[Exercise data Boundary: Start]
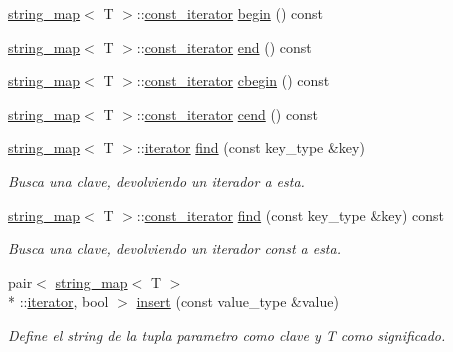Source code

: \begin{DoxyCompactItemize}
\item 
\hyperlink{classstring__map}{string\+\_\+map}$<$ T $>$\+::\hyperlink{classstring__map_1_1const__iterator}{const\+\_\+iterator} \hyperlink{classstring__map_a978694b6ac9df86a1688d1e4a0642e52}{begin} () const 
\item 
\hyperlink{classstring__map}{string\+\_\+map}$<$ T $>$\+::\hyperlink{classstring__map_1_1const__iterator}{const\+\_\+iterator} \hyperlink{classstring__map_a66b1f31d0b10c79f549d51e687ec5446}{end} () const 
\item 
\hyperlink{classstring__map}{string\+\_\+map}$<$ T $>$\+::\hyperlink{classstring__map_1_1const__iterator}{const\+\_\+iterator} \hyperlink{classstring__map_a3bfb3c2ea8483f2fa6e5828f006bb4e8}{cbegin} () const 
\item 
\hyperlink{classstring__map}{string\+\_\+map}$<$ T $>$\+::\hyperlink{classstring__map_1_1const__iterator}{const\+\_\+iterator} \hyperlink{classstring__map_a189727335bb6c45b5a88eab480c82446}{cend} () const 
\item 
\hyperlink{classstring__map}{string\+\_\+map}$<$ T $>$\+::\hyperlink{classstring__map_1_1iterator}{iterator} \hyperlink{classstring__map_abbe345fcf0ece43b416ea0e4699d95ed}{find} (const key\+\_\+type \&key)
\begin{DoxyCompactList}\small\item\em Busca una clave, devolviendo un iterador a esta. \end{DoxyCompactList}\item 
\hyperlink{classstring__map}{string\+\_\+map}$<$ T $>$\+::\hyperlink{classstring__map_1_1const__iterator}{const\+\_\+iterator} \hyperlink{classstring__map_a4705d569ebabcfe6ecbe3a4c66958ce5}{find} (const key\+\_\+type \&key) const 
\begin{DoxyCompactList}\small\item\em Busca una clave, devolviendo un iterador const a esta. \end{DoxyCompactList}\item 
pair$<$ \hyperlink{classstring__map}{string\+\_\+map}$<$ T $>$\\*
\+::\hyperlink{classstring__map_1_1iterator}{iterator}, bool $>$ \hyperlink{classstring__map_a2fff1076bccd20802f03f72a92275b33}{insert} (const value\+\_\+type \&value)
\begin{DoxyCompactList}\small\item\em Define el string de la tupla parametro como clave y T como significado. \end{DoxyCompactList}\item 

\end{DoxyCompactItemize}
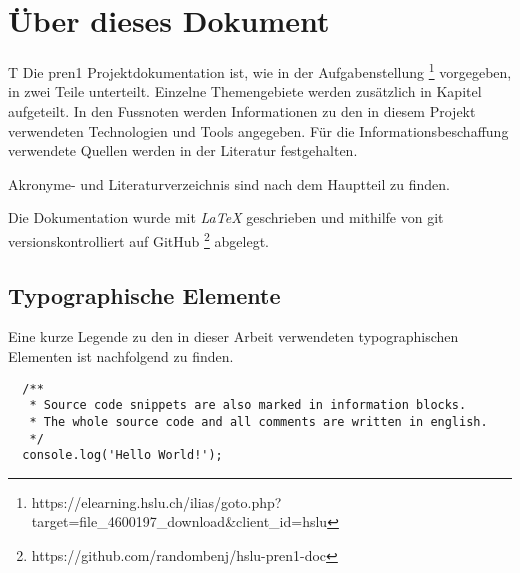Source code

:   \section*{Über dieses Dokument}
T
  Die \acrshort{pren1} Projektdokumentation ist, wie in der Aufgabenstellung \footnote{
    https://elearning.hslu.ch/ilias/goto.php?target=file\_4600197\_download\&client\_id=hslu
  } vorgegeben, in zwei Teile unterteilt.
  Einzelne Themengebiete werden zusätzlich in Kapitel aufgeteilt.
  In den Fussnoten werden Informationen zu den in diesem Projekt verwendeten
  Technologien und Tools angegeben.
  Für die Informationsbeschaffung verwendete Quellen werden in der Literatur
  festgehalten.

Akronyme- und Literaturverzeichnis sind nach dem Hauptteil zu finden.

  Die Dokumentation wurde mit {\it LaTeX} geschrieben und mithilfe von git
  versionskontrolliert auf GitHub \footnote{https://github.com/randombenj/hslu-pren1-doc}
  abgelegt.
  
  \subsection*{Typographische Elemente}

  Eine kurze Legende zu den in dieser Arbeit verwendeten typographischen Elementen
  ist nachfolgend zu finden.


  \begin{verbatim}
  /**
   * Source code snippets are also marked in information blocks.
   * The whole source code and all comments are written in english.
   */
  console.log('Hello World!');
  \end{verbatim}
  
  \newpage 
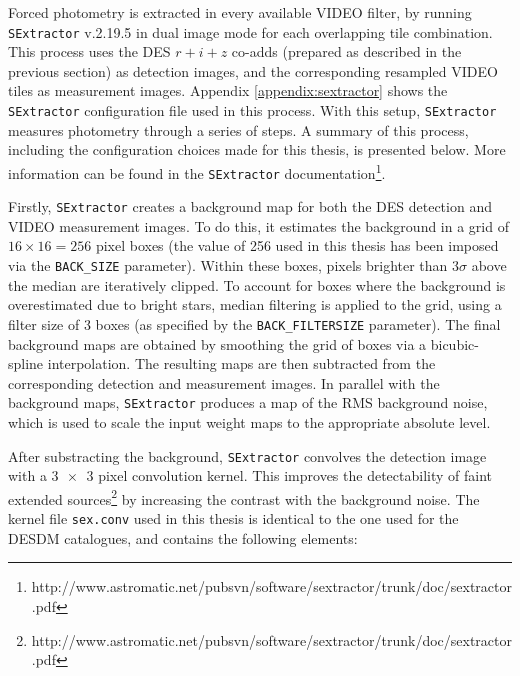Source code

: Forced photometry is extracted in every available VIDEO filter, by running \texttt{SExtractor} v.2.19.5 \citep{1996A&AS..117..393B} in dual image mode for each overlapping \DESVIDEO tile combination. This process uses the DES $r+i+z$ co-adds (prepared as described in the previous section) as detection images, and the corresponding resampled VIDEO tiles as measurement images. Appendix \ref{appendix:sextractor} shows the \texttt{SExtractor} configuration file used in this process. With this setup, \texttt{SExtractor} measures photometry through a series of steps. A summary of this process, including the configuration choices made for this thesis, is presented below. More information can be found in the \texttt{SExtractor} documentation\footnote{\color{blue} http://www.astromatic.net/pubsvn/software/sextractor/trunk/doc/sextractor.pdf}. \par

Firstly, \texttt{SExtractor} creates a background map for both the DES detection and VIDEO measurement images. To do this, it estimates the background in a grid of $16 \times 16 = 256$ pixel boxes (the value of 256 used in this thesis has been imposed via the \texttt{BACK\_SIZE} parameter). Within these boxes, pixels brighter than $3\sigma$ above the median are iteratively clipped. To account for boxes where the background is overestimated due to bright stars, median filtering is applied to the grid, using a filter size of 3 boxes (as specified by the \texttt{BACK\_FILTERSIZE} parameter). The final background maps are obtained by smoothing the grid of boxes via a bicubic-spline interpolation. The resulting maps are then subtracted from the corresponding detection and measurement images. In parallel with the background maps, \texttt{SExtractor} produces a map of the RMS background noise, which is used to scale the input weight maps to the appropriate absolute level. \par 





After substracting the background, \texttt{SExtractor} convolves the detection image  with a $\num{3 x 3}$ pixel convolution kernel. This improves the detectability of faint extended sources\footnote{\color{blue} http://www.astromatic.net/pubsvn/software/sextractor/trunk/doc/sextractor.pdf} by increasing the contrast with the background noise. The kernel file \texttt{sex.conv} used in this thesis is identical to the one used for the DESDM catalogues, and contains the following elements:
[Exercise data Boundary: End]
■ Required action ■
Using the records above, output an exact copy without any pictures.

■ Exercise solution ■
Source code

: \begin{DoxyCompactItemize}
\item 
\hyperlink{classstring__map}{string\+\_\+map}$<$ T $>$\+::\hyperlink{classstring__map_1_1const__iterator}{const\+\_\+iterator} \hyperlink{classstring__map_a978694b6ac9df86a1688d1e4a0642e52}{begin} () const 
\item 
\hyperlink{classstring__map}{string\+\_\+map}$<$ T $>$\+::\hyperlink{classstring__map_1_1const__iterator}{const\+\_\+iterator} \hyperlink{classstring__map_a66b1f31d0b10c79f549d51e687ec5446}{end} () const 
\item 
\hyperlink{classstring__map}{string\+\_\+map}$<$ T $>$\+::\hyperlink{classstring__map_1_1const__iterator}{const\+\_\+iterator} \hyperlink{classstring__map_a3bfb3c2ea8483f2fa6e5828f006bb4e8}{cbegin} () const 
\item 
\hyperlink{classstring__map}{string\+\_\+map}$<$ T $>$\+::\hyperlink{classstring__map_1_1const__iterator}{const\+\_\+iterator} \hyperlink{classstring__map_a189727335bb6c45b5a88eab480c82446}{cend} () const 
\item 
\hyperlink{classstring__map}{string\+\_\+map}$<$ T $>$\+::\hyperlink{classstring__map_1_1iterator}{iterator} \hyperlink{classstring__map_abbe345fcf0ece43b416ea0e4699d95ed}{find} (const key\+\_\+type \&key)
\begin{DoxyCompactList}\small\item\em Busca una clave, devolviendo un iterador a esta. \end{DoxyCompactList}\item 
\hyperlink{classstring__map}{string\+\_\+map}$<$ T $>$\+::\hyperlink{classstring__map_1_1const__iterator}{const\+\_\+iterator} \hyperlink{classstring__map_a4705d569ebabcfe6ecbe3a4c66958ce5}{find} (const key\+\_\+type \&key) const 
\begin{DoxyCompactList}\small\item\em Busca una clave, devolviendo un iterador const a esta. \end{DoxyCompactList}\item 
pair$<$ \hyperlink{classstring__map}{string\+\_\+map}$<$ T $>$\\*
\+::\hyperlink{classstring__map_1_1iterator}{iterator}, bool $>$ \hyperlink{classstring__map_a2fff1076bccd20802f03f72a92275b33}{insert} (const value\+\_\+type \&value)
\begin{DoxyCompactList}\small\item\em Define el string de la tupla parametro como clave y T como significado. \end{DoxyCompactList}\item 

\end{DoxyCompactItemize}
Source code

:   \section*{Über dieses Dokument}
T
  Die \acrshort{pren1} Projektdokumentation ist, wie in der Aufgabenstellung \footnote{
    https://elearning.hslu.ch/ilias/goto.php?target=file\_4600197\_download\&client\_id=hslu
  } vorgegeben, in zwei Teile unterteilt.
  Einzelne Themengebiete werden zusätzlich in Kapitel aufgeteilt.
  In den Fussnoten werden Informationen zu den in diesem Projekt verwendeten
  Technologien und Tools angegeben.
  Für die Informationsbeschaffung verwendete Quellen werden in der Literatur
  festgehalten.

Akronyme- und Literaturverzeichnis sind nach dem Hauptteil zu finden.

  Die Dokumentation wurde mit {\it LaTeX} geschrieben und mithilfe von git
  versionskontrolliert auf GitHub \footnote{https://github.com/randombenj/hslu-pren1-doc}
  abgelegt.
  
  \subsection*{Typographische Elemente}

  Eine kurze Legende zu den in dieser Arbeit verwendeten typographischen Elementen
  ist nachfolgend zu finden.


  \begin{verbatim}
  /**
   * Source code snippets are also marked in information blocks.
   * The whole source code and all comments are written in english.
   */
  console.log('Hello World!');
  \end{verbatim}
  
  \newpage 
Source code

: Forced photometry is extracted in every available VIDEO filter, by running \texttt{SExtractor} v.2.19.5 \citep{1996A&AS..117..393B} in dual image mode for each overlapping \DESVIDEO tile combination. This process uses the DES $r+i+z$ co-adds (prepared as described in the previous section) as detection images, and the corresponding resampled VIDEO tiles as measurement images. Appendix \ref{appendix:sextractor} shows the \texttt{SExtractor} configuration file used in this process. With this setup, \texttt{SExtractor} measures photometry through a series of steps. A summary of this process, including the configuration choices made for this thesis, is presented below. More information can be found in the \texttt{SExtractor} documentation\footnote{\color{blue} http://www.astromatic.net/pubsvn/software/sextractor/trunk/doc/sextractor.pdf}. \par

Firstly, \texttt{SExtractor} creates a background map for both the DES detection and VIDEO measurement images. To do this, it estimates the background in a grid of $16 \times 16 = 256$ pixel boxes (the value of 256 used in this thesis has been imposed via the \texttt{BACK\_SIZE} parameter). Within these boxes, pixels brighter than $3\sigma$ above the median are iteratively clipped. To account for boxes where the background is overestimated due to bright stars, median filtering is applied to the grid, using a filter size of 3 boxes (as specified by the \texttt{BACK\_FILTERSIZE} parameter). The final background maps are obtained by smoothing the grid of boxes via a bicubic-spline interpolation. The resulting maps are then subtracted from the corresponding detection and measurement images. In parallel with the background maps, \texttt{SExtractor} produces a map of the RMS background noise, which is used to scale the input weight maps to the appropriate absolute level. \par 





After substracting the background, \texttt{SExtractor} convolves the detection image  with a $\num{3 x 3}$ pixel convolution kernel. This improves the detectability of faint extended sources\footnote{\color{blue} http://www.astromatic.net/pubsvn/software/sextractor/trunk/doc/sextractor.pdf} by increasing the contrast with the background noise. The kernel file \texttt{sex.conv} used in this thesis is identical to the one used for the DESDM catalogues, and contains the following elements:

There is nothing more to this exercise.